**INSTRUCTIONS TO FOLLOW**
Go through the data from its first line and retype each line, stopping once the line containing "потому что он" has been retyped.

**RECORDS FOR THE EXERCISE**

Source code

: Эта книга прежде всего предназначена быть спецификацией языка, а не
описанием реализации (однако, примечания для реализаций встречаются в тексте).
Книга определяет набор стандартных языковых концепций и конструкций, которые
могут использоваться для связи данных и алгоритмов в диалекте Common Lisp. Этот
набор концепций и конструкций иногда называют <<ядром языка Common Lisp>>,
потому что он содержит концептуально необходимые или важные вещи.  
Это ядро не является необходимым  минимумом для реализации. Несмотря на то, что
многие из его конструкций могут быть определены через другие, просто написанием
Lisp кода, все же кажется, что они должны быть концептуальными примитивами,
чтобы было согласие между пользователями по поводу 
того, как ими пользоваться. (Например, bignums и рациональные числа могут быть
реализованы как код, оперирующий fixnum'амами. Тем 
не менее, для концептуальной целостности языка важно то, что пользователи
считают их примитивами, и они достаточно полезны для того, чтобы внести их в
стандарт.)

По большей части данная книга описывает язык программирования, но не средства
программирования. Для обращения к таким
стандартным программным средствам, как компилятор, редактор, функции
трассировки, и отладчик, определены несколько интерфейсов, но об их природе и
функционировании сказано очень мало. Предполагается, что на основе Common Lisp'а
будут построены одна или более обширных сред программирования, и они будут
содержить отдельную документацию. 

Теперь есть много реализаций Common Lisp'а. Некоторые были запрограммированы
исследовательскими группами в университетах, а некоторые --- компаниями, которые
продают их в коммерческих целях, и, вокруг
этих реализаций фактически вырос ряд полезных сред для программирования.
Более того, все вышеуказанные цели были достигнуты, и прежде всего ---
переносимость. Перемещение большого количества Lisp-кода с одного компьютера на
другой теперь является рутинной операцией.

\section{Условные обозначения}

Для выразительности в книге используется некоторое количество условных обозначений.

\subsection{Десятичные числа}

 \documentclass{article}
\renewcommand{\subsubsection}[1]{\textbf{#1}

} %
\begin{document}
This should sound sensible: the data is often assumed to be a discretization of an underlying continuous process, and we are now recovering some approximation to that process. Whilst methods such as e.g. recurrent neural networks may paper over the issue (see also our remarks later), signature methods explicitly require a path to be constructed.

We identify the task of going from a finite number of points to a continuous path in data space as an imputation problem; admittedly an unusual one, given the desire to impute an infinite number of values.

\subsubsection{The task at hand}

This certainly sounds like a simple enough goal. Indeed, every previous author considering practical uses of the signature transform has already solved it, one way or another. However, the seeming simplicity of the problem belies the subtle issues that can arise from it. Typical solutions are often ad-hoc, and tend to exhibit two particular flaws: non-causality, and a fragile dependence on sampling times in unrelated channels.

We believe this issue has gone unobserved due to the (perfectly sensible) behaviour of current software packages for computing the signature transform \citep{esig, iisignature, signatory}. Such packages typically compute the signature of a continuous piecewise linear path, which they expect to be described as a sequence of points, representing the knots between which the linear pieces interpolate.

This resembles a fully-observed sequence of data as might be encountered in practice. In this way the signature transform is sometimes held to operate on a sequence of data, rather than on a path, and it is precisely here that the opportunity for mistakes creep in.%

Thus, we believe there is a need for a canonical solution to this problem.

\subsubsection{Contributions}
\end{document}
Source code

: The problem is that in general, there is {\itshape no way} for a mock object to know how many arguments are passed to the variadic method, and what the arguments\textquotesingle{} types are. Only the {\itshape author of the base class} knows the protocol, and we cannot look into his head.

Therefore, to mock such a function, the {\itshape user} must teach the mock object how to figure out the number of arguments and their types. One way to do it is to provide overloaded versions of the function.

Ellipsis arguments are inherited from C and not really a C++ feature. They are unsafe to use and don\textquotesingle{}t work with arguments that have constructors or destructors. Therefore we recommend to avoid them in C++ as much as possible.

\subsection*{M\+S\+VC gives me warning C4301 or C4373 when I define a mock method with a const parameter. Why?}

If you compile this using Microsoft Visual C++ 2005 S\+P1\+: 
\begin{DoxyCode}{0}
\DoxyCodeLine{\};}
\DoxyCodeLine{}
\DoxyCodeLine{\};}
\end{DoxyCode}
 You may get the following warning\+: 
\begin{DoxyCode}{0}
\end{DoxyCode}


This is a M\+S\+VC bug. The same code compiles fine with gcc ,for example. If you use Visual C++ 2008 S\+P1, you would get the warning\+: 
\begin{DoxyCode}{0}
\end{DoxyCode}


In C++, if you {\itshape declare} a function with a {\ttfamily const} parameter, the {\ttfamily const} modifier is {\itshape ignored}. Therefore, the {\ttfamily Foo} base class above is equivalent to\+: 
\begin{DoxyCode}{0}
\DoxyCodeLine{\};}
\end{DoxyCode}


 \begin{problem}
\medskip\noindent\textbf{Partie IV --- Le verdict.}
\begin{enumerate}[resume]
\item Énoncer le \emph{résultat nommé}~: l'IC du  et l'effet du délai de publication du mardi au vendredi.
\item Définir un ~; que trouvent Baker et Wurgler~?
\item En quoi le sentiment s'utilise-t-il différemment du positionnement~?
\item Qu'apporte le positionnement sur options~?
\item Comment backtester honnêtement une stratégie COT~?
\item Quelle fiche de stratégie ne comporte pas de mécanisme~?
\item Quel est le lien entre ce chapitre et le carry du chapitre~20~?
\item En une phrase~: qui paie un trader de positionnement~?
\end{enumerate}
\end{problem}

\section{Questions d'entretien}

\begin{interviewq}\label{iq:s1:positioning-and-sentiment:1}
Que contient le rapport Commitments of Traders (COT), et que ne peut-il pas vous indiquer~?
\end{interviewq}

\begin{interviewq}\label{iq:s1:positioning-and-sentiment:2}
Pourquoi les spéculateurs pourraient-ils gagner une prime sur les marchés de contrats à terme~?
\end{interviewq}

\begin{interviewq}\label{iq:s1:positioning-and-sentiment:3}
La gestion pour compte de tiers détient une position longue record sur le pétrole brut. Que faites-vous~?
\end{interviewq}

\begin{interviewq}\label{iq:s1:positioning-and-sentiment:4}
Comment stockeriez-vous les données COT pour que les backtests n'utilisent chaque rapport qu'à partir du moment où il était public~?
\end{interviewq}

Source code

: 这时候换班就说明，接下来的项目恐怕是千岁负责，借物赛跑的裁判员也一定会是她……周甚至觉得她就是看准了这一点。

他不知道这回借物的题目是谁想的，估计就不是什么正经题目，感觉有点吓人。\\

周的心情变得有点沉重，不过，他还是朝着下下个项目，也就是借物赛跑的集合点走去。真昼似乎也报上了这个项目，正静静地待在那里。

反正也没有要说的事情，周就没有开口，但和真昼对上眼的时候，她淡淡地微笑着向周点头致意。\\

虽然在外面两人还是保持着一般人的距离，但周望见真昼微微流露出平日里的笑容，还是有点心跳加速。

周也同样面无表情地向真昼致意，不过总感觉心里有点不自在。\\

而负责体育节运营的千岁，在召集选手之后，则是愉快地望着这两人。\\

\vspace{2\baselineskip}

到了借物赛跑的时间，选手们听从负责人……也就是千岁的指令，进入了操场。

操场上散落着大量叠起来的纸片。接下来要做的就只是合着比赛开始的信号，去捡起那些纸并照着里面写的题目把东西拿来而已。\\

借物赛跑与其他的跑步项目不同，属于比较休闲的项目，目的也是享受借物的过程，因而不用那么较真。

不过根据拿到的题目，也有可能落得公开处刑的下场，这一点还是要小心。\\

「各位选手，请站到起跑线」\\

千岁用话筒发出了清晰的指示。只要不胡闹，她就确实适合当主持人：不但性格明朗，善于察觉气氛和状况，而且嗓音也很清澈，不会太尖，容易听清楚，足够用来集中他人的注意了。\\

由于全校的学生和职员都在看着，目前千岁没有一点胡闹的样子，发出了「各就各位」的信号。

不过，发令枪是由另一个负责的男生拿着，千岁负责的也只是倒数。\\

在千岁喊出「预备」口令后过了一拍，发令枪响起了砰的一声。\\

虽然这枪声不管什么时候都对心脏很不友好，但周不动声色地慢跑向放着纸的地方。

**RESPONSE**
Source code

: Эта книга прежде всего предназначена быть спецификацией языка, а не
описанием реализации (однако, примечания для реализаций встречаются в тексте).
Книга определяет набор стандартных языковых концепций и конструкций, которые
могут использоваться для связи данных и алгоритмов в диалекте Common Lisp. Этот
набор концепций и конструкций иногда называют <<ядром языка Common Lisp>>,
потому что он содержит концептуально необходимые или важные вещи.  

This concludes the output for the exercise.